Collection entries:
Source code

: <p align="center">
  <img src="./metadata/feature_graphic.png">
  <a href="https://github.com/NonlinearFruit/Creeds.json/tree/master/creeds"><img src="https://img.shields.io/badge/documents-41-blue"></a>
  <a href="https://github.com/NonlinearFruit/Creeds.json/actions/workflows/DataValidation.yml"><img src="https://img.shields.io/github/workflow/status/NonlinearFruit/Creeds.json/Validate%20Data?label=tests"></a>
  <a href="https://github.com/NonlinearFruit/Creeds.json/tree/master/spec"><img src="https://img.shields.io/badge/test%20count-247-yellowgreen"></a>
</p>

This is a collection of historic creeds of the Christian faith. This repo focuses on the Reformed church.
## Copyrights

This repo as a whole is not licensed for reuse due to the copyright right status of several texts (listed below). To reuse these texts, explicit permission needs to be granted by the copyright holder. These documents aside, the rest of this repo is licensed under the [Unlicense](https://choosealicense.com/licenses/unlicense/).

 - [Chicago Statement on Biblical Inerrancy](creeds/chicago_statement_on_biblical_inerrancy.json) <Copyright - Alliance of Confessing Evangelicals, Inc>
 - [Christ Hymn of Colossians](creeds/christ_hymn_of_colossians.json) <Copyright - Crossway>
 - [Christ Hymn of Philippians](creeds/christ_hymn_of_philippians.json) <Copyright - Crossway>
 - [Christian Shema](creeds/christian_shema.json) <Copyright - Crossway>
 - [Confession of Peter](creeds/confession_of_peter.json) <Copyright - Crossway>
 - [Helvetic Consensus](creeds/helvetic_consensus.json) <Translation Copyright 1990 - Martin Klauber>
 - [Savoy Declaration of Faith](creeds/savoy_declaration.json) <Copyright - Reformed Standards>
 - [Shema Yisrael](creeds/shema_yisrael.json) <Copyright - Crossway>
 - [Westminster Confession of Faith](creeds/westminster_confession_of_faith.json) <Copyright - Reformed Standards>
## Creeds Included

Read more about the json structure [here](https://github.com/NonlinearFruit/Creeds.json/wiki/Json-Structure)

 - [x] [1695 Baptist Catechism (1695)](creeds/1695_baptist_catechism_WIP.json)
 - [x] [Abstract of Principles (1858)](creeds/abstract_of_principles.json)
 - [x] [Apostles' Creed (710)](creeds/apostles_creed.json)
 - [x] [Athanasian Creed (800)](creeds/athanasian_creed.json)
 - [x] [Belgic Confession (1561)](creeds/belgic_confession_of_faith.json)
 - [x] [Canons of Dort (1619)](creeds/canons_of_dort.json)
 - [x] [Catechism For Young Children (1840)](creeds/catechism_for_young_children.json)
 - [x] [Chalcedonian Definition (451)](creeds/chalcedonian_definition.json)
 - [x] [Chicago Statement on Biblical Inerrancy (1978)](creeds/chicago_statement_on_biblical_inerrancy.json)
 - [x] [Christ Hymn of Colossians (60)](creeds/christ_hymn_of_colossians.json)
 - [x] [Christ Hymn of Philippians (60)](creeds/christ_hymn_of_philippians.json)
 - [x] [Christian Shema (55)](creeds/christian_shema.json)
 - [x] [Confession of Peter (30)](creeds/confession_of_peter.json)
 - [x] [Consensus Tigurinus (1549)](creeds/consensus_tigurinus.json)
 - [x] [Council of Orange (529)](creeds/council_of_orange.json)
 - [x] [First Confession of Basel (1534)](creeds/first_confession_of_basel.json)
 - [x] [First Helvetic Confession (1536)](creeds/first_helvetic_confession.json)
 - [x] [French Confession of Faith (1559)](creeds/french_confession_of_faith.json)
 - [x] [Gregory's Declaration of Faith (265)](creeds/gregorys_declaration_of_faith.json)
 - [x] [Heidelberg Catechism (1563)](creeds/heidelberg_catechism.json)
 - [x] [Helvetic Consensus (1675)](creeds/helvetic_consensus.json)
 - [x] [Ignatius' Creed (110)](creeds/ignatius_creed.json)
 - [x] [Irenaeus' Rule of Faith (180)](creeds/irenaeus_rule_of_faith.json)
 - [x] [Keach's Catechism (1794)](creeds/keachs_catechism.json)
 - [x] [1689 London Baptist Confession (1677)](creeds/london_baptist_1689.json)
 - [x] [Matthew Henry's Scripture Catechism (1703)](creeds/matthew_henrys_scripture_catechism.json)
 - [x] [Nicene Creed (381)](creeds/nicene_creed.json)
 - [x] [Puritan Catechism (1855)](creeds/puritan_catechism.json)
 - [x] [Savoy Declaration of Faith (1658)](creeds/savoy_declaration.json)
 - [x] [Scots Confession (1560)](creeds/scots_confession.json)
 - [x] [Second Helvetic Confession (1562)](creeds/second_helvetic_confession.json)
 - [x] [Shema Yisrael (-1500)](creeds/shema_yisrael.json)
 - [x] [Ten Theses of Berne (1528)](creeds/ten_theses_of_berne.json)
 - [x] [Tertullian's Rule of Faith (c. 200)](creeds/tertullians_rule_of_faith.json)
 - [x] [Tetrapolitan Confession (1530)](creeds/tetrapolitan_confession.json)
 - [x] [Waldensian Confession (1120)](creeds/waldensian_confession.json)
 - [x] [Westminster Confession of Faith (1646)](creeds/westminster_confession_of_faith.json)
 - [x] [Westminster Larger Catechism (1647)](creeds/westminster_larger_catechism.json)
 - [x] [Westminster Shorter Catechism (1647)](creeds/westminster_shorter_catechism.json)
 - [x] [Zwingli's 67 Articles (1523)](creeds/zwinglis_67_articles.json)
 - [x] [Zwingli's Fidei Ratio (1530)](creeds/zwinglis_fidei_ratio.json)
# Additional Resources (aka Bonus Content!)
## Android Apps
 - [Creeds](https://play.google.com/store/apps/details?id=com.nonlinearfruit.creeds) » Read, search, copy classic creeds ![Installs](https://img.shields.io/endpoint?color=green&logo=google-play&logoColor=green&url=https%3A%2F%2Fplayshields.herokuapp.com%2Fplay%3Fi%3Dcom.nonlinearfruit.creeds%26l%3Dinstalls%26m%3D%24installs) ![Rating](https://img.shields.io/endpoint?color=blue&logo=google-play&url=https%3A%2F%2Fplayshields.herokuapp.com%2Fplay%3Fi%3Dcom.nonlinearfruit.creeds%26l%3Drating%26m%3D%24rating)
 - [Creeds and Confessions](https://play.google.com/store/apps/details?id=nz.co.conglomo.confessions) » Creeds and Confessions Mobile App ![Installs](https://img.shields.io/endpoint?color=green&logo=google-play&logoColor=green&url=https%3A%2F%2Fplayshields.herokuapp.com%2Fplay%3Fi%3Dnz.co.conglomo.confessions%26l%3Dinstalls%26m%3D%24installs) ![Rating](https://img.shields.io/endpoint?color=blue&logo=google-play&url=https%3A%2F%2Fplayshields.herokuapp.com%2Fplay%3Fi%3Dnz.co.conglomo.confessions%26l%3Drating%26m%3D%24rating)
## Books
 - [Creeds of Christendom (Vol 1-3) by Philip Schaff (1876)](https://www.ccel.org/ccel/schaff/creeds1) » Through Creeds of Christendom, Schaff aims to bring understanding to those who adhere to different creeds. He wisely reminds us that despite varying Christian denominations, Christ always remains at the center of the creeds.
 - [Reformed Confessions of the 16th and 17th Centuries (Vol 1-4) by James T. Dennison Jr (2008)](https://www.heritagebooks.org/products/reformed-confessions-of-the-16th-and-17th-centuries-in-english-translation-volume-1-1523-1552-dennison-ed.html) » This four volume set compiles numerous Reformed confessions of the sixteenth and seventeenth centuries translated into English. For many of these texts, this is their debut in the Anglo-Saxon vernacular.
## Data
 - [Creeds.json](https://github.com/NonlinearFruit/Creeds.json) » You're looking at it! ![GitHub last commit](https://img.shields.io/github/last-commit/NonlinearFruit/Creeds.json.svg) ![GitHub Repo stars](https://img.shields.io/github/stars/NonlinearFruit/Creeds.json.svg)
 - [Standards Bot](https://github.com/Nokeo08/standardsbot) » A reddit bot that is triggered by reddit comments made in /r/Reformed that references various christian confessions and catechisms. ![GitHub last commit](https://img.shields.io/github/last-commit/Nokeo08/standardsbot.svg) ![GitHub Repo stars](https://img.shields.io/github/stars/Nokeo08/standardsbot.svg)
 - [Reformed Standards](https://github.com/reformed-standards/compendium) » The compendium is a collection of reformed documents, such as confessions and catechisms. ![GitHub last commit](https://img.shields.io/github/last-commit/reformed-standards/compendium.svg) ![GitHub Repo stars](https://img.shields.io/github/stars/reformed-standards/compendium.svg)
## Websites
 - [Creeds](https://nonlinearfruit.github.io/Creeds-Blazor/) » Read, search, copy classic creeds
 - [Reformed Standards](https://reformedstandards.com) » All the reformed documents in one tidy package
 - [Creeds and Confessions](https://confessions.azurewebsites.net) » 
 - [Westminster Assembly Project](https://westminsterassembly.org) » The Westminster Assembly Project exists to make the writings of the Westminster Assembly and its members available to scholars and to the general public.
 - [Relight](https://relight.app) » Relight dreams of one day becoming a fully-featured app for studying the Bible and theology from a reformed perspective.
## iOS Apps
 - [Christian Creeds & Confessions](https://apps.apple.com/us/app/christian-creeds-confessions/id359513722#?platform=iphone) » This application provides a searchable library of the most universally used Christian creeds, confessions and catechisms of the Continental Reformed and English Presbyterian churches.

- **Try it**: Take the lines above from the one containing "- [x] [First Helvetic" to the one containing "- [x] [Savoy" and retype them exactly, both ends included, with nothing added.

- **Written solution**:
 - [x] [First Helvetic Confession (1536)](creeds/first_helvetic_confession.json)
 - [x] [French Confession of Faith (1559)](creeds/french_confession_of_faith.json)
 - [x] [Gregory's Declaration of Faith (265)](creeds/gregorys_declaration_of_faith.json)
 - [x] [Heidelberg Catechism (1563)](creeds/heidelberg_catechism.json)
 - [x] [Helvetic Consensus (1675)](creeds/helvetic_consensus.json)
 - [x] [Ignatius' Creed (110)](creeds/ignatius_creed.json)
 - [x] [Irenaeus' Rule of Faith (180)](creeds/irenaeus_rule_of_faith.json)
 - [x] [Keach's Catechism (1794)](creeds/keachs_catechism.json)
 - [x] [1689 London Baptist Confession (1677)](creeds/london_baptist_1689.json)
 - [x] [Matthew Henry's Scripture Catechism (1703)](creeds/matthew_henrys_scripture_catechism.json)
 - [x] [Nicene Creed (381)](creeds/nicene_creed.json)
 - [x] [Puritan Catechism (1855)](creeds/puritan_catechism.json)
 - [x] [Savoy Declaration of Faith (1658)](creeds/savoy_declaration.json)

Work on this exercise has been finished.